START Records for processing

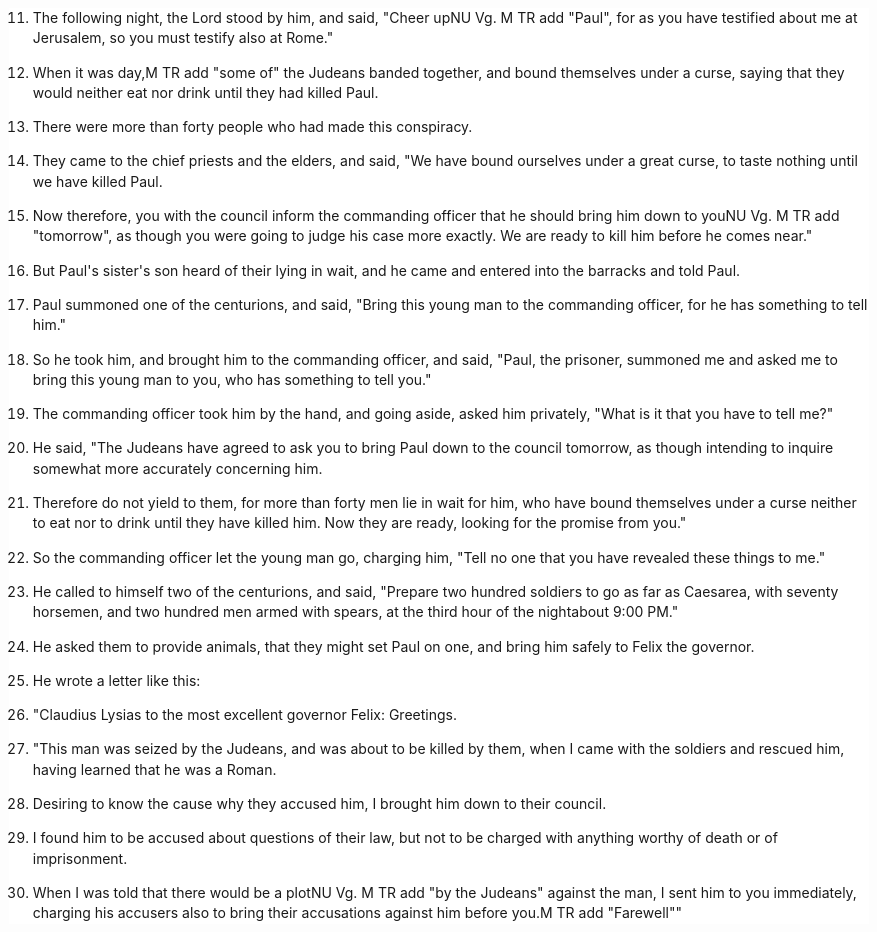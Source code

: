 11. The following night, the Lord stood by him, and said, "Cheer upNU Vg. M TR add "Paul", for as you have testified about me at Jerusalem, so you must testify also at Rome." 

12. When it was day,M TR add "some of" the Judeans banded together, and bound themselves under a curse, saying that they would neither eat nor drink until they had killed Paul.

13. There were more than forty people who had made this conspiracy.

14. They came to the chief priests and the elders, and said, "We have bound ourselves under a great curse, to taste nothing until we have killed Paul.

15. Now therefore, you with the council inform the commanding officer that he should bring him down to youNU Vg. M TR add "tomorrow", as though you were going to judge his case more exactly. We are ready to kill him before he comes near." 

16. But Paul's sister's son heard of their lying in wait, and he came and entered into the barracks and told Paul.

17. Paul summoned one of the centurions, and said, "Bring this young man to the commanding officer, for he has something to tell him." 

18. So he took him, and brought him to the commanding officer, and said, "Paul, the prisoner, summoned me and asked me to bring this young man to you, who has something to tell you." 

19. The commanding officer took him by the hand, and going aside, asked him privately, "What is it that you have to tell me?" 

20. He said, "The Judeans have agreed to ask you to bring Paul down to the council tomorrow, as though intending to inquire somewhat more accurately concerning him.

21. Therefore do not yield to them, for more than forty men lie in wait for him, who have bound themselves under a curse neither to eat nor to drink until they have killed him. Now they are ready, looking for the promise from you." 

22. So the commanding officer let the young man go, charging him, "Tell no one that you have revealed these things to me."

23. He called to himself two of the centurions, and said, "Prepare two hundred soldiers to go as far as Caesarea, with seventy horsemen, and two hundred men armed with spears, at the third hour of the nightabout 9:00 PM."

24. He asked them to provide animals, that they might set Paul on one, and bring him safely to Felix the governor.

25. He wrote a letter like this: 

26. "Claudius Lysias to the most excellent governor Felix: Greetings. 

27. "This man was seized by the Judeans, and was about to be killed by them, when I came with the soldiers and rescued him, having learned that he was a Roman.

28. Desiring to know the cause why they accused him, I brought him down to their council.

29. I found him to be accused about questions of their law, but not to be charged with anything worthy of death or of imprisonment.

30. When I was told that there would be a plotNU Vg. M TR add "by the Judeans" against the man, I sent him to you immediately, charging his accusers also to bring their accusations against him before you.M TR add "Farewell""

END Records for processing
START Records for processing

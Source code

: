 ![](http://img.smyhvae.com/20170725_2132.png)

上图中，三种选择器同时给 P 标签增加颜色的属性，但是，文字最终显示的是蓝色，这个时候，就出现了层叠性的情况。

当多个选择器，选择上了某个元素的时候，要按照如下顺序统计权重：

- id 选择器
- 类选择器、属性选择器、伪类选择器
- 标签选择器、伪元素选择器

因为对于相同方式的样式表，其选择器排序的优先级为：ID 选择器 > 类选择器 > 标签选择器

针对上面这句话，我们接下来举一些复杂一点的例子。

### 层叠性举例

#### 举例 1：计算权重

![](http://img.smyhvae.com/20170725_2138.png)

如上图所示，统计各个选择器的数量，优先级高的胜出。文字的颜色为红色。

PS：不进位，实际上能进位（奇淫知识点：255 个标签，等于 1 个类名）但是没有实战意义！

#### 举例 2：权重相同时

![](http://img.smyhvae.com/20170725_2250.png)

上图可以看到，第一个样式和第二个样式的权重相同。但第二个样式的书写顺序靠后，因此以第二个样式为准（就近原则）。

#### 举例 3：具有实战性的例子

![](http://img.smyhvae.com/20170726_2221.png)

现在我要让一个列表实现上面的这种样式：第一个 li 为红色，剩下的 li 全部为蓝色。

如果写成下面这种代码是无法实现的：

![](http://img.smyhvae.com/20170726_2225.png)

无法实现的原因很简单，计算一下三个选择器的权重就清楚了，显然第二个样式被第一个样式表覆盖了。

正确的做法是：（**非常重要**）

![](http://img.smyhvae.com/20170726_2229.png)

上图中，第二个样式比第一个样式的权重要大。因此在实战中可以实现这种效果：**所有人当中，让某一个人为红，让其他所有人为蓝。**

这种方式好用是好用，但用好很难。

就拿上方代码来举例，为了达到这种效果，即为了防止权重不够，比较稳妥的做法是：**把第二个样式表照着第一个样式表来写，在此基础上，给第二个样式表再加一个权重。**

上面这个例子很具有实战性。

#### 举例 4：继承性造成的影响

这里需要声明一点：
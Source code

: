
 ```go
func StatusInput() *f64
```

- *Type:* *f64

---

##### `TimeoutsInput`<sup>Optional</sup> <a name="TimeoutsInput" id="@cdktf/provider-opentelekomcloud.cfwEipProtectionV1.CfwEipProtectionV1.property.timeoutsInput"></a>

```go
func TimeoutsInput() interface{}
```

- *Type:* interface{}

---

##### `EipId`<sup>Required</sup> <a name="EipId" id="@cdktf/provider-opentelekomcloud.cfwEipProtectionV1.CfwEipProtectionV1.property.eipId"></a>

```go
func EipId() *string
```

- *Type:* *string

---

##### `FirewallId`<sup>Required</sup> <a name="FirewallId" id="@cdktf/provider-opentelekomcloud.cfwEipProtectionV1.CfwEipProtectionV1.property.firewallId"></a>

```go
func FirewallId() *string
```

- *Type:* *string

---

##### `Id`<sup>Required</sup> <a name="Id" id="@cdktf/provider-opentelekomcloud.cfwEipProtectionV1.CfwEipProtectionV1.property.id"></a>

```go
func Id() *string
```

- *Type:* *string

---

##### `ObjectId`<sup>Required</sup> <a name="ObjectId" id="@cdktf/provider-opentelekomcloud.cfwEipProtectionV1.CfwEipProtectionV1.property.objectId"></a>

END Records for processing
START Records for processing

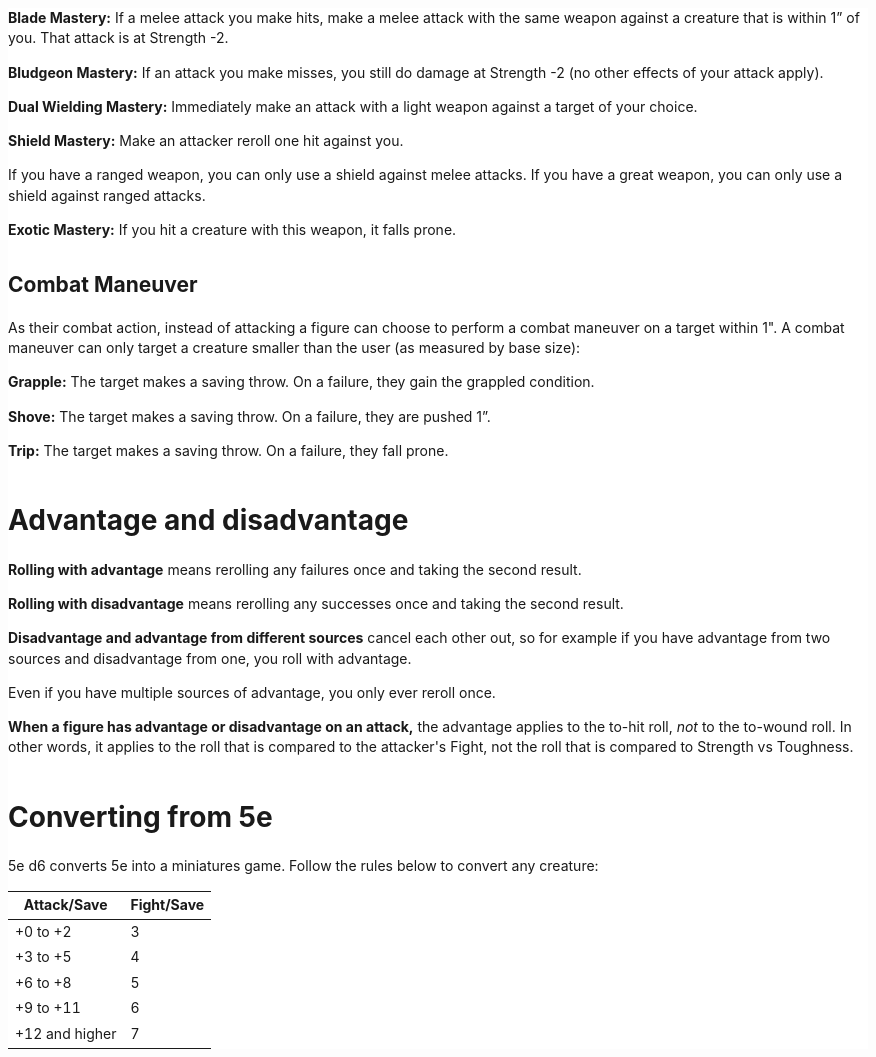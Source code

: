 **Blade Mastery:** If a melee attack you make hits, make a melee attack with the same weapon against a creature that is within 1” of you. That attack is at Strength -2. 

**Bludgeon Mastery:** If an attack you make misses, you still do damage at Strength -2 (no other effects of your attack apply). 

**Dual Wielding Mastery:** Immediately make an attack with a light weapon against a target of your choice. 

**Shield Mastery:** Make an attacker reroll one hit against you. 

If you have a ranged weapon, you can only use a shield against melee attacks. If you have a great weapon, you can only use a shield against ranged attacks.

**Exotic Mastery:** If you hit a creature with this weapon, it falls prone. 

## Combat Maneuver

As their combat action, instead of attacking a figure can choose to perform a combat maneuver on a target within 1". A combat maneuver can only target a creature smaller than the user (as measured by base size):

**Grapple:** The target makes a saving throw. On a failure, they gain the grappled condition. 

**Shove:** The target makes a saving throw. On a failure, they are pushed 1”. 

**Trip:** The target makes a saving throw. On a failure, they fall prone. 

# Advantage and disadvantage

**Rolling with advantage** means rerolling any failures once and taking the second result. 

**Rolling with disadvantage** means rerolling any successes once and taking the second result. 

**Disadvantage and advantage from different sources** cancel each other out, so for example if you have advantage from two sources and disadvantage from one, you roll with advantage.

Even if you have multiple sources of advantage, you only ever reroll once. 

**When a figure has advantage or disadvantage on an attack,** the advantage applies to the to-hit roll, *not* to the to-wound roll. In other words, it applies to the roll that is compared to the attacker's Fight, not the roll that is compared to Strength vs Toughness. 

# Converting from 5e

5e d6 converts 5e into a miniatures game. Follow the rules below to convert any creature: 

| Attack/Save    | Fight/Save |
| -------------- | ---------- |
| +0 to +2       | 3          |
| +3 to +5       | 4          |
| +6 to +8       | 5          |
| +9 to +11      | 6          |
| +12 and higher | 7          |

END Records for processing

## Task objective
If a line in the records holds the word "into", count it, then give only the total.

## Response to the exercise
2